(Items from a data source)
----
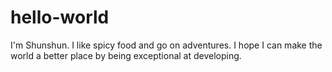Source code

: # hello-world

I'm Shunshun. I like spicy food and go on adventures. I hope I can make the world a better place by being exceptional at developing. 
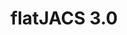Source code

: # flatJACS 3.0

<script type="application/ld+json">
{
    "abstract": "A CSV dataset representing JACS 3.0 subject areas, principal subjects, and detailed subject codes.",
    "author": {
        "name": "Stephan Druskat",
        "url": "https://orcid.org/0000-0003-4925-7248",
        "@context": "http://schema.org",
        "@type": "Person"
    },
    "dateCreated": "2022-05-13",
    "isBasedOnUrl": {
        "url": [
            "https://www.hesa.ac.uk/support/documentation/jacs/jacs3-detailed",
            "https://www.hesa.ac.uk/support/documentation/jacs/jacs3-principal"
        ],
        "@context": "http://schema.org",
        "@type": "WebSite"
    },
    "license": "CC-BY-4.0",
    "version": "1",
    "name": "flatJACS 3.0",
    "@context": "http://schema.org",
    "@type": "Dataset"
}
</script>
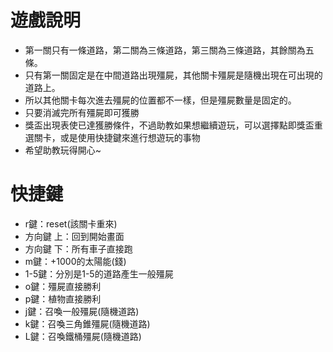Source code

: # 遊戲說明
- 第一關只有一條道路，第二關為三條道路，第三關為三條道路，其餘關為五條。
- 只有第一關固定是在中間道路出現殭屍，其他關卡殭屍是隨機出現在可出現的道路上。
- 所以其他關卡每次進去殭屍的位置都不一樣，但是殭屍數量是固定的。
- 只要消滅完所有殭屍即可獲勝
- 獎盃出現表使已達獲勝條件，不過助教如果想繼續遊玩，可以選擇點即獎盃重選關卡，或是使用快捷鍵來進行想遊玩的事物
- 希望助教玩得開心~ 

# 快捷鍵
- r鍵：reset(該關卡重來)
- 方向鍵 上：回到開始畫面
- 方向鍵 下：所有車子直接跑
- m鍵：+1000的太陽能(錢)
- 1-5鍵：分別是1-5的道路產生一般殭屍
- o鍵：殭屍直接勝利
- p鍵：植物直接勝利
- j鍵：召喚一般殭屍(隨機道路)
- k鍵：召喚三角錐殭屍(隨機道路)
- L鍵：召喚鐵桶殭屍(隨機道路)
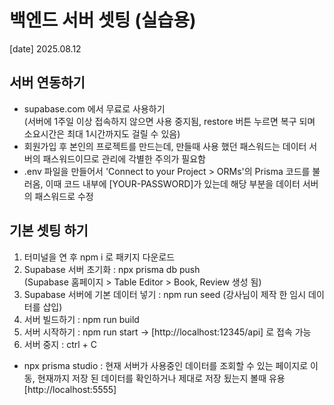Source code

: # 백엔드 서버 셋팅 (실습용)
[date] 2025.08.12

## 서버 연동하기 
- supabase.com 에서 무료로 사용하기 <br>
(서버에 1주일 이상 접속하지 않으면 사용 중지됨, restore 버튼 누르면 복구 되며 소요시간은 최대 1시간까지도 걸릴 수 있음)
- 회원가입 후 본인의 프로젝트를 만드는데, 만들때 사용 했던 패스워드는 데이터 서버의 패스워드이므로 관리에 각별한 주의가 필요함
- .env 파일을 만들어서 'Connect to your Project > ORMs'의 Prisma 코드를 불러옴, 이때 코드 내부에 [YOUR-PASSWORD]가 있는데 해당 부분을 데이터 서버의 패스워드로 수정

## 기본 셋팅 하기
1. 터미널을 연 후 npm i 로 패키지 다운로드
2. Supabase 서버 초기화 : npx prisma db push <br>
   (Supabase 홈페이지 > Table Editor > Book, Review 생성 됨)
3. Supabase 서버에 기본 데이터 넣기 : npm run seed (강사님이 제작 한 임시 데이터를 삽입)
4. 서버 빌드하기 : npm run build
5. 서버 시작하기 : npm run start -> [http://localhost:12345/api] 로 접속 가능
6. 서버 중지 : ctrl + C 
- npx prisma studio : 현재 서버가 사용중인 데이터를 조회할 수 있는 페이지로 이동, 현재까지 저장 된 데이터를 확인하거나 제대로 저장 됬는지 볼때 유용[http://localhost:5555]
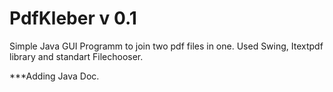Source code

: PdfKleber v 0.1
=========

Simple Java GUI Programm to join two pdf files in one. Used Swing, Itextpdf library and standart Filechooser.

***Adding Java Doc.

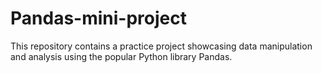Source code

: # Pandas-mini-project
This repository contains a practice project showcasing data manipulation and analysis using the popular Python library Pandas.

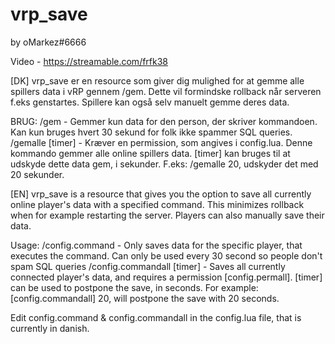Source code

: # vrp_save
by oMarkez#6666

Video - https://streamable.com/frfk38

[DK]
vrp_save er en resource som giver dig mulighed for at gemme alle spillers data i vRP gennem /gem. Dette vil formindske rollback når serveren f.eks genstartes. Spillere kan også selv manuelt gemme deres data.

BRUG:
/gem - Gemmer kun data for den person, der skriver kommandoen. Kan kun bruges hvert 30 sekund for folk ikke spammer SQL queries.
/gemalle [timer] - Kræver en permission, som angives i config.lua. Denne kommando gemmer alle online spillers data. [timer] kan bruges til at udskyde dette data gem, i sekunder. F.eks: /gemalle 20, udskyder det med 20 sekunder.

[EN]
vrp_save is a resource that gives you the option to save all currently online player's data with a specified command. This minimizes rollback when for example restarting the server. Players can also manually save their data.

Usage:
/config.command - Only saves data for the specific player, that executes the command. Can only be used every 30 second so people don't spam SQL queries
/config.commandall [timer] - Saves all currently connected player's data, and requires a permission [config.permall]. [timer] can be used to postpone the save, in seconds. For example: [config.commandall] 20, will postpone the save with 20 seconds.

Edit config.command & config.commandall in the config.lua file, that is currently in danish.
----
Could you transcribe exactly the lines from the start of the records through the line containing "- 只有第一關固定是在中間道路出現殭屍，其他關卡殭屍是隨機出現在可出現的道路上。", both ends included, leaving the pictures out?

### Your response
Source code

: # hello-world

I'm Shunshun. I like spicy food and go on adventures. I hope I can make the world a better place by being exceptional at developing. 
Source code

: # flatJACS 3.0

<script type="application/ld+json">
{
    "abstract": "A CSV dataset representing JACS 3.0 subject areas, principal subjects, and detailed subject codes.",
    "author": {
        "name": "Stephan Druskat",
        "url": "https://orcid.org/0000-0003-4925-7248",
        "@context": "http://schema.org",
        "@type": "Person"
    },
    "dateCreated": "2022-05-13",
    "isBasedOnUrl": {
        "url": [
            "https://www.hesa.ac.uk/support/documentation/jacs/jacs3-detailed",
            "https://www.hesa.ac.uk/support/documentation/jacs/jacs3-principal"
        ],
        "@context": "http://schema.org",
        "@type": "WebSite"
    },
    "license": "CC-BY-4.0",
    "version": "1",
    "name": "flatJACS 3.0",
    "@context": "http://schema.org",
    "@type": "Dataset"
}
</script>
Source code

: # 遊戲說明
- 第一關只有一條道路，第二關為三條道路，第三關為三條道路，其餘關為五條。
- 只有第一關固定是在中間道路出現殭屍，其他關卡殭屍是隨機出現在可出現的道路上。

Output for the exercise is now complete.